King, or C. B., as his friends call him, does not look or sound like a southern civil rights leader. At Harvard last month he wore a conservative dark suit and a belted khaki raincoat which might have come from Brooks Brothers. When he speaks his voice is deep and grave with no trace of southern accent.
The lack of accent is unusual, for King was born in Albany and has lived there for most of his forty years. As a child he attended segregated schools which are still segregated today. Last year, however, he brought an integration suit against the Board of Education.
King decided to become a lawyer because he knew what it was like to be deprived of rights. On one occasion when he was ten years old, he was playing in a playground near his house when a policeman drove up and jumped out of his prowl car brandishing a gun. "All of us little colored boys ran like chickens," King recalls. "I hid under a building but some of the kids were arrested for 'vagrancy' or 'loitering.' Right then I felt that there was something wrong with the way the law operated in the Negro community. It was the symbol of the kind of force which I couldn't reconcile with what was right.
After graduating from Fisk University and Western Reserve Law School, King returned to set up practice as the first Negro lawyer in Albany. There he ran into trouble, especially when he sat down in the lawyers' box which had never before had a Negro occupant.

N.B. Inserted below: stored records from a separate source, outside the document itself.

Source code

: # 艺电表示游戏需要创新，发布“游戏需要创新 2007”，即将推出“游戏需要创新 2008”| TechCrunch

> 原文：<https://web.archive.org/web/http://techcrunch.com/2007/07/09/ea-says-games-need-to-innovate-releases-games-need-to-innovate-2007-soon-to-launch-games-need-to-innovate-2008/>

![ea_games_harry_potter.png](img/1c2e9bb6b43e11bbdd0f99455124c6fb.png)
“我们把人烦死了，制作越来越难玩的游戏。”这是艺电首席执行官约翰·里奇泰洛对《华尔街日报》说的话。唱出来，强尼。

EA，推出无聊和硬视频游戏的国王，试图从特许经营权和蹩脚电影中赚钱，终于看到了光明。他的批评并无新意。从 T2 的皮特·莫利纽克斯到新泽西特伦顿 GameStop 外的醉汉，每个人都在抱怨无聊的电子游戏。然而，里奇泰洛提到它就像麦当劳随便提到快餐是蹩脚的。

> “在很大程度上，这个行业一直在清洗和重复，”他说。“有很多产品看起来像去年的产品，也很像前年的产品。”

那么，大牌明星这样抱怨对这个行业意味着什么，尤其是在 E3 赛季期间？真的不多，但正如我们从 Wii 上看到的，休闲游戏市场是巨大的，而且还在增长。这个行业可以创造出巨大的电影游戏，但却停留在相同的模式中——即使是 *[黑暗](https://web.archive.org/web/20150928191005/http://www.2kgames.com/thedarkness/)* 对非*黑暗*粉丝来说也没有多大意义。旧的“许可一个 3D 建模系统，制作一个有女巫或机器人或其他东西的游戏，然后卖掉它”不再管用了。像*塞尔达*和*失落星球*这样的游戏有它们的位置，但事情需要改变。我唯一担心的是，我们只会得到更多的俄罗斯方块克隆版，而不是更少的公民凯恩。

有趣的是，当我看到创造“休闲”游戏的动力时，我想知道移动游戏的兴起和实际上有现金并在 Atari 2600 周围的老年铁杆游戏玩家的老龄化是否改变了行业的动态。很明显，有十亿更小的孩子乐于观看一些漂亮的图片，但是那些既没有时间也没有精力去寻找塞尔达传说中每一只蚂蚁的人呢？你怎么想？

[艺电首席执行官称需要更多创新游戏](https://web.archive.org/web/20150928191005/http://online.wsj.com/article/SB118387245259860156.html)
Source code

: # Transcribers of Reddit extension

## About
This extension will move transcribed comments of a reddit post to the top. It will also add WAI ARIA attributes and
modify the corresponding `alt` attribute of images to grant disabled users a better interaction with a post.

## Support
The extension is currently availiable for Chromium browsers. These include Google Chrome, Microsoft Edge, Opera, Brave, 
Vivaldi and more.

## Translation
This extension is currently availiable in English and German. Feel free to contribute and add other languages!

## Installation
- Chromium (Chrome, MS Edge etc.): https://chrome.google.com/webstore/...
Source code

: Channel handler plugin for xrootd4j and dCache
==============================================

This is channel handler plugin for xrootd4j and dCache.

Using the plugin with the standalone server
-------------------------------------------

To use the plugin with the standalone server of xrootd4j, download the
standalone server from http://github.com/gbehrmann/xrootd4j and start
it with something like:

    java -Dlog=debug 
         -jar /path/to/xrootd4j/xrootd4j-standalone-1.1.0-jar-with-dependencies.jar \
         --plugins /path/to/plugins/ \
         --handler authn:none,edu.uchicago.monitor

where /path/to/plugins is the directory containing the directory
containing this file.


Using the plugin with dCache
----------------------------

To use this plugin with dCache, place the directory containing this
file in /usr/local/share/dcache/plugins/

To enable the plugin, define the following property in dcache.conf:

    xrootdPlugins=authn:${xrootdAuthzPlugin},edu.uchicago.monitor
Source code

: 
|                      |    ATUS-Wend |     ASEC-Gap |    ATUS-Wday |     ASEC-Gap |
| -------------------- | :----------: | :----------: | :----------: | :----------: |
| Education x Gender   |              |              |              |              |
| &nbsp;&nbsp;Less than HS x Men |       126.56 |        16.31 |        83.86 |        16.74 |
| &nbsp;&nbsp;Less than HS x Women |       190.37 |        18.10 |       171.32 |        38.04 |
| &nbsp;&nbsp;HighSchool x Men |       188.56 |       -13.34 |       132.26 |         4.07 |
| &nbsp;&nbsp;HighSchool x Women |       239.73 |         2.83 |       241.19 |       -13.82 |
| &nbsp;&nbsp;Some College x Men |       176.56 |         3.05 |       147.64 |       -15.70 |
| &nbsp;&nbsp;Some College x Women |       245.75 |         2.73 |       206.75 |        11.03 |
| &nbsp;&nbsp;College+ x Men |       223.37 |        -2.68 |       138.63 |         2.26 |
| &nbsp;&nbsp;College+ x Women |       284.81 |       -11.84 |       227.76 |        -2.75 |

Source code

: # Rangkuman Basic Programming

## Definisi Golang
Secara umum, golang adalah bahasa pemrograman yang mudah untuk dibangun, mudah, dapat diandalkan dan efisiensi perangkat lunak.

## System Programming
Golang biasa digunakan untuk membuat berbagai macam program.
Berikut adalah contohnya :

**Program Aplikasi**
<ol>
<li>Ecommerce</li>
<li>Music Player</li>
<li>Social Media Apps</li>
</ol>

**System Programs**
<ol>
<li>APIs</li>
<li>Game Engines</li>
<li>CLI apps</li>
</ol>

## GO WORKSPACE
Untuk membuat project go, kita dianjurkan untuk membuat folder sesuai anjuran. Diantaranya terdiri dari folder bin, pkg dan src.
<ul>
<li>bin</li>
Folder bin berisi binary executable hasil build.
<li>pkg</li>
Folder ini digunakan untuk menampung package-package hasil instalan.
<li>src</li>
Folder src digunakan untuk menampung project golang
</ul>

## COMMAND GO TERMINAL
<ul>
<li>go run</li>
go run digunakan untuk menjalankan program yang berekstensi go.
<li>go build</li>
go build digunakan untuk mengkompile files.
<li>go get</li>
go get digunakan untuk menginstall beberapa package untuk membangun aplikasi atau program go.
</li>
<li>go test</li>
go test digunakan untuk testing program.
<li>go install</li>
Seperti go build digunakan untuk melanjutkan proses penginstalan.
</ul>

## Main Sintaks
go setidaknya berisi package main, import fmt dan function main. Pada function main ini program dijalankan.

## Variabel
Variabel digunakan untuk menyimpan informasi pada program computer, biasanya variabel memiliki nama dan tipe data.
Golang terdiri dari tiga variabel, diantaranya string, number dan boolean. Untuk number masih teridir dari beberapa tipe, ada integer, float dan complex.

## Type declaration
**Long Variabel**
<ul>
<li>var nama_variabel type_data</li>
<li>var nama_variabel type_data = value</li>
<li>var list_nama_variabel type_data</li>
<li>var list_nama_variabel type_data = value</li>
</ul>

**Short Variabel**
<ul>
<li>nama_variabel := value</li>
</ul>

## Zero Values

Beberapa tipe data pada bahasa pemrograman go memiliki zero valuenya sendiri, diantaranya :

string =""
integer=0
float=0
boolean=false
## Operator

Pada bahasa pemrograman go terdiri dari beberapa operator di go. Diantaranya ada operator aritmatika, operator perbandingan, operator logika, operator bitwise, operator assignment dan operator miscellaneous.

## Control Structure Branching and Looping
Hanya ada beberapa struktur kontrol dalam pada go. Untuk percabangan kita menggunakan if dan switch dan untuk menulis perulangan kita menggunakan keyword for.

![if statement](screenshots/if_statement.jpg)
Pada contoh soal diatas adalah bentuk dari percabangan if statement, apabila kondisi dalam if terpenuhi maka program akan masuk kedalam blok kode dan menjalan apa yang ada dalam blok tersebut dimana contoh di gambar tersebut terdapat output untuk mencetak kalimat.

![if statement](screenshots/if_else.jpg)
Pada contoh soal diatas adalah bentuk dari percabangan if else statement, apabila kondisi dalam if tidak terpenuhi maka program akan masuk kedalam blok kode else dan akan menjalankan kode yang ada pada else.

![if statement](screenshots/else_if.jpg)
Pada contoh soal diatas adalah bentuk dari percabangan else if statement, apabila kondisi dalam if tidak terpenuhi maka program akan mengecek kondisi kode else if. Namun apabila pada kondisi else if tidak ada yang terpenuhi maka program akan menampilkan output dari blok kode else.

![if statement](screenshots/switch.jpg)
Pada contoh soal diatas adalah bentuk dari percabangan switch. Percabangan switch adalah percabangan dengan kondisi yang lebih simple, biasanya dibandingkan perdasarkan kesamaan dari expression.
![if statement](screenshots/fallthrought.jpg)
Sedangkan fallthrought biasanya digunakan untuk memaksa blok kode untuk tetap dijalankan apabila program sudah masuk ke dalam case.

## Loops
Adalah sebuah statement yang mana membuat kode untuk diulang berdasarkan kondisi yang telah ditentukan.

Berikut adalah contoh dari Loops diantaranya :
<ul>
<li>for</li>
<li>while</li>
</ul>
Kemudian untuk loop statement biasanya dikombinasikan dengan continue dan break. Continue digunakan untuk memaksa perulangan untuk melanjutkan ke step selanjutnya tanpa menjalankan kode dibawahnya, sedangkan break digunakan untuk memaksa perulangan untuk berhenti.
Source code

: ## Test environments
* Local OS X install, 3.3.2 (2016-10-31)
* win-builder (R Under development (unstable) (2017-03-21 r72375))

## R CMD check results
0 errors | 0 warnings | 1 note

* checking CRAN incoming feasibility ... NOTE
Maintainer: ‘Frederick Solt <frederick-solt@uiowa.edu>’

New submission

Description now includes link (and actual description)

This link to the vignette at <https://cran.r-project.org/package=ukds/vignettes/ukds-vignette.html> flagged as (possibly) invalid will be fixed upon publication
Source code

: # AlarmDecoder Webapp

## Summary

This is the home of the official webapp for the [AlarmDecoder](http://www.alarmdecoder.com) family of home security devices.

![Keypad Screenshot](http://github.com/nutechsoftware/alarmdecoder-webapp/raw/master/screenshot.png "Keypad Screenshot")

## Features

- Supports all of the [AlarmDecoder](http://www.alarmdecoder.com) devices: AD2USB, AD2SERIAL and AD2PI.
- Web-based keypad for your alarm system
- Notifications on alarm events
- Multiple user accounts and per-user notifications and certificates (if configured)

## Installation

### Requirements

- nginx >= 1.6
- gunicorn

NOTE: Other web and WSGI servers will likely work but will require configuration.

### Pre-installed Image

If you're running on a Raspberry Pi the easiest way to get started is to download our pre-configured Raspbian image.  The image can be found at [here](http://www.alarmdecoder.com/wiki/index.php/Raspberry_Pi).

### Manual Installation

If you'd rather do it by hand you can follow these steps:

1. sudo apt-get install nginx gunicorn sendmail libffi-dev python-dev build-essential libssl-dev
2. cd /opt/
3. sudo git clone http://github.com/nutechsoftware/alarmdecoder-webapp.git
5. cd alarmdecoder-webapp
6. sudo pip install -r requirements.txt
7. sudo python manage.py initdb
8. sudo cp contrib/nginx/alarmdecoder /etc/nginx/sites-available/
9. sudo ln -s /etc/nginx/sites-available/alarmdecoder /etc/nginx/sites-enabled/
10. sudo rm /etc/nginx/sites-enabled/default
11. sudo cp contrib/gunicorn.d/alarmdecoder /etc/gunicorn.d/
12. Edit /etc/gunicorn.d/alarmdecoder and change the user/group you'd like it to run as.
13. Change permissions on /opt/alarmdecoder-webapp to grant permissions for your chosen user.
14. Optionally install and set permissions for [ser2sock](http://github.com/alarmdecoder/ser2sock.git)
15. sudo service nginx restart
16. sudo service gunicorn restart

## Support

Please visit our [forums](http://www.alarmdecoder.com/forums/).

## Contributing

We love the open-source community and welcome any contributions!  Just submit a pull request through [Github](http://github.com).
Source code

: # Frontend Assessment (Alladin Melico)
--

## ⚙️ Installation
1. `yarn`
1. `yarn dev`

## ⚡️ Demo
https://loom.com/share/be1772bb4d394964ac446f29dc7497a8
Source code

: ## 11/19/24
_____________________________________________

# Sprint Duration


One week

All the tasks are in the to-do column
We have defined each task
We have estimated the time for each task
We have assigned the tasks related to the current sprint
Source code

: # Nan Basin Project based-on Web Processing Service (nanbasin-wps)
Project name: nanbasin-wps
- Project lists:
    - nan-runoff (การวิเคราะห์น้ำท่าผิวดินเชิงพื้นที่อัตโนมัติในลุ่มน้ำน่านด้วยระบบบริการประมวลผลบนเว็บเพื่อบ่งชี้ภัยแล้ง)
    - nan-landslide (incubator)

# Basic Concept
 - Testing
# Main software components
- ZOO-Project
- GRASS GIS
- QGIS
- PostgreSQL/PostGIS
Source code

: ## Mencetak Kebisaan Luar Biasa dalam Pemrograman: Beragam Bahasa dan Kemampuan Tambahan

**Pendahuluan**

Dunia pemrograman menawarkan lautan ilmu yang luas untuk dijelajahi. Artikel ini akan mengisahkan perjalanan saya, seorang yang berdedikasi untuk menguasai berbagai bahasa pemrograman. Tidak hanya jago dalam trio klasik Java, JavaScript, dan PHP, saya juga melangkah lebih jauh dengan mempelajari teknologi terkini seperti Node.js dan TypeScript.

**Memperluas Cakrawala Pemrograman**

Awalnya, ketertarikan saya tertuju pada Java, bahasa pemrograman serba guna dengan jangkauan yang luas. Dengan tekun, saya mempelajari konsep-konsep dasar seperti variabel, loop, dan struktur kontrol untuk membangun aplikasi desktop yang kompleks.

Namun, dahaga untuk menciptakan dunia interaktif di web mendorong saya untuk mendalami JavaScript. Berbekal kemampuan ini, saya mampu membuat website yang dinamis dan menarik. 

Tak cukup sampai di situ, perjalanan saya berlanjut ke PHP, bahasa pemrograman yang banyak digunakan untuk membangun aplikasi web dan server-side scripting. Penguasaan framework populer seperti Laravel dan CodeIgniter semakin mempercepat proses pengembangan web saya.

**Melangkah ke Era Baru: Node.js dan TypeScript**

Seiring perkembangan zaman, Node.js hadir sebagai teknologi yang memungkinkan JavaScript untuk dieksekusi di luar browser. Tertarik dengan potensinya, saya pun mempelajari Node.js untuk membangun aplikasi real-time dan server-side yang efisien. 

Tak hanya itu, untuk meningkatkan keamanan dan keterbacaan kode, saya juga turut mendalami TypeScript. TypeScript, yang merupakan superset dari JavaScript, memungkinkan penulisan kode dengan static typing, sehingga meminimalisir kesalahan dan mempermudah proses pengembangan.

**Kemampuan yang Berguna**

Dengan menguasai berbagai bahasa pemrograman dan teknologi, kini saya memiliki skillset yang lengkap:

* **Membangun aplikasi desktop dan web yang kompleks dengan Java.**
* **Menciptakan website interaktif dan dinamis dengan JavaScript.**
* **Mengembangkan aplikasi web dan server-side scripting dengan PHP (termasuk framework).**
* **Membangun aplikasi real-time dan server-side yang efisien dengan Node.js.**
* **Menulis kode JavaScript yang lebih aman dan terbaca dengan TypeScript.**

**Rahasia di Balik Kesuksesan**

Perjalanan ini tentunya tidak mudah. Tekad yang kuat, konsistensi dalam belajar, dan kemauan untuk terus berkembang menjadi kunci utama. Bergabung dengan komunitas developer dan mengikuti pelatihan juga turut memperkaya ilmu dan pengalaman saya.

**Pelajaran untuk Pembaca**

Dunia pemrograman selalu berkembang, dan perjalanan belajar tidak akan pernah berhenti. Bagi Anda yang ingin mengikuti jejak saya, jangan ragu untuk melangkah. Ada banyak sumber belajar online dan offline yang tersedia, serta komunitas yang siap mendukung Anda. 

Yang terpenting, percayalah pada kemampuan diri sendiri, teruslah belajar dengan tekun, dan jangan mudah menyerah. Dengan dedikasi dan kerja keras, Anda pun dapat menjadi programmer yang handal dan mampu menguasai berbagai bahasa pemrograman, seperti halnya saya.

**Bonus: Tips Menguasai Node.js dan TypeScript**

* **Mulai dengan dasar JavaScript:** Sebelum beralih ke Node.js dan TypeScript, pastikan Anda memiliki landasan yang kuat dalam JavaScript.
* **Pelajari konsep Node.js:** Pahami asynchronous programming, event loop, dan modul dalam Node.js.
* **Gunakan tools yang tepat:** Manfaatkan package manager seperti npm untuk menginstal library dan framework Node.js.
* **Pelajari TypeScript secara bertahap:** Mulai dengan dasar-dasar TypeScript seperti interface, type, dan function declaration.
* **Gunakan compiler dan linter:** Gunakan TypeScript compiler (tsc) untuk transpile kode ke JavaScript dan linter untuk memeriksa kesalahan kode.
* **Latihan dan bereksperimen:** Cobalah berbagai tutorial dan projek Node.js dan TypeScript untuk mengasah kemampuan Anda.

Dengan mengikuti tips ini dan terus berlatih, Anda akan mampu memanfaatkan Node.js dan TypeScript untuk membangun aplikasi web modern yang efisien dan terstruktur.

The sheriff in the courtroom walked over to him. "King, we got you a special seat, how do you like that?" he said.
"No thank you," King answered, and the sheriff moved off uneasily.
A few minutes later, he came back. "King, we ain't had no trouble before you come here, and we don't want none now," he said. "You go back and sit with the other niggers. Do you hear me, boy?"
Finally, King got up from the seat.
"I think the reason that I moved," he remarks now, "was that my first responsibility was to my client, and my refusal to leave would have been highly prejudicial to his case. Maybe that's just a rationalization, I don't know. The incident dramatizes the constant division of loyalties which King must continually face. As a lawyer, his first duty is to his client. As a Negro, his duty is to himself--and thus to his people. On this occasion, at least, King's role as a Negro was finally victorious, for the next day, when the case was through, he returned to the courtroom and refused to move from the white lawyers' box.
There is no question about King's complete devotion to the civil rights cause. "The single great American issue is race," he says and it is a theme to which he continually returns. During dinner in Leverett House, he listened silently as several students discussed the reaction of whites to recent Negro militancy. Then suddenly he broke in--"But how will white attitudes affect the Negro movement?" he asked.
Yet he has an equally deep faith in the law and its power. At a time when people involved in civil rights, including at least one Justice Department lawyer, are skeptical of the ability of the law to help the Negro, King does not waver in his belief in the law's efficacy. "If laws are conscionably created, interpreted, and executed," he said at Harvard, "they must help the Negro." King manages to reconcile the two causes by his concept of his role as a lawyer. Essentially, he considers a courtroom appearance a chance to educate whites about Negroes. "I like to practice law," he says, "because I'm in the peculiar position of being able to talk to twelve people who have to listen to what I say. White men usually think the Negro is invisible, they don't look at him. But in court I am the action--they have to look at me. If nothing more, just the trauma of my blackness confronting them in this setting is educative."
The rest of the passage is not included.